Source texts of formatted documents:
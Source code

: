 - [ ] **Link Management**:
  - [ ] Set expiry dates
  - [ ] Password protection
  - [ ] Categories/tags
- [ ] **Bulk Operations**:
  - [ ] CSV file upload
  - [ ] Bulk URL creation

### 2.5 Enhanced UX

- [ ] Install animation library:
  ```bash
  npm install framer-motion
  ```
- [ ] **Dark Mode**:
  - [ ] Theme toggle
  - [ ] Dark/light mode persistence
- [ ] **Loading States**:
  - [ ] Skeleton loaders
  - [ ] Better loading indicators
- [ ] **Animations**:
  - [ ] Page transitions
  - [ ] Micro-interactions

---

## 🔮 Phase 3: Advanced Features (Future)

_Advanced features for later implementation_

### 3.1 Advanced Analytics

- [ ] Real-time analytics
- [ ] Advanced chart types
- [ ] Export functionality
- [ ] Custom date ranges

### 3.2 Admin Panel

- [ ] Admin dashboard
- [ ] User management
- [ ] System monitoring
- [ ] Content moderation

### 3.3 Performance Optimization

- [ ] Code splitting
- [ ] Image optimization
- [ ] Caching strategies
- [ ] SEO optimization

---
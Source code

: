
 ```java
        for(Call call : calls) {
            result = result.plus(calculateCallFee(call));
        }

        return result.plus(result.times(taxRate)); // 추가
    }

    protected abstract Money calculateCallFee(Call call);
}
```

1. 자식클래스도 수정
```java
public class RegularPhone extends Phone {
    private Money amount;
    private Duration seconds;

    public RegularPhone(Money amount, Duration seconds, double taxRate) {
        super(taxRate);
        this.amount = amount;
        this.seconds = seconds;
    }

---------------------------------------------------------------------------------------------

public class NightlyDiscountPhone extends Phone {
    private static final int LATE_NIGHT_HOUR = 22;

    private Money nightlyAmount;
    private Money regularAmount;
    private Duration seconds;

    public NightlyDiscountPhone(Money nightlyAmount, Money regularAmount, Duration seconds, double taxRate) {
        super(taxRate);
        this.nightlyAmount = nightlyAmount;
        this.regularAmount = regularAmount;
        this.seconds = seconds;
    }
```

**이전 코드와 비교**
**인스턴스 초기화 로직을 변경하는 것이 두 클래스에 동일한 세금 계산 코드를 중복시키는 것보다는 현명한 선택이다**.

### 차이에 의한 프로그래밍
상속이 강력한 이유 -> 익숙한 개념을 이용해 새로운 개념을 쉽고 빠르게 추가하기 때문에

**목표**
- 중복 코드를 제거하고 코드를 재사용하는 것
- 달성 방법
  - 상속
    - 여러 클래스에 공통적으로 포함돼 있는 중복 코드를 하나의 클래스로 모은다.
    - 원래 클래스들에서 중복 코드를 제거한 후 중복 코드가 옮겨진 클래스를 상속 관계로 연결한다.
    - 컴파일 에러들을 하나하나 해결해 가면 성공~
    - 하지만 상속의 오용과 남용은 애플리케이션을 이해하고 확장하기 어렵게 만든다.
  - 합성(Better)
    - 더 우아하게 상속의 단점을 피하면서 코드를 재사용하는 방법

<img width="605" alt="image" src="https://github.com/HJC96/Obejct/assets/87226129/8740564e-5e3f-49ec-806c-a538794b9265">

**Work required**
Copy exactly. The range runs from the line containing "- 중복 코드를 제거하고 코드를 재사용하는 것" through the last line of the data.

**Problem solution**
- 중복 코드를 제거하고 코드를 재사용하는 것
- 달성 방법
  - 상속
    - 여러 클래스에 공통적으로 포함돼 있는 중복 코드를 하나의 클래스로 모은다.
    - 원래 클래스들에서 중복 코드를 제거한 후 중복 코드가 옮겨진 클래스를 상속 관계로 연결한다.
    - 컴파일 에러들을 하나하나 해결해 가면 성공~
    - 하지만 상속의 오용과 남용은 애플리케이션을 이해하고 확장하기 어렵게 만든다.
  - 합성(Better)
    - 더 우아하게 상속의 단점을 피하면서 코드를 재사용하는 방법

<img width="605" alt="image" src="https://github.com/HJC96/Obejct/assets/87226129/8740564e-5e3f-49ec-806c-a538794b9265">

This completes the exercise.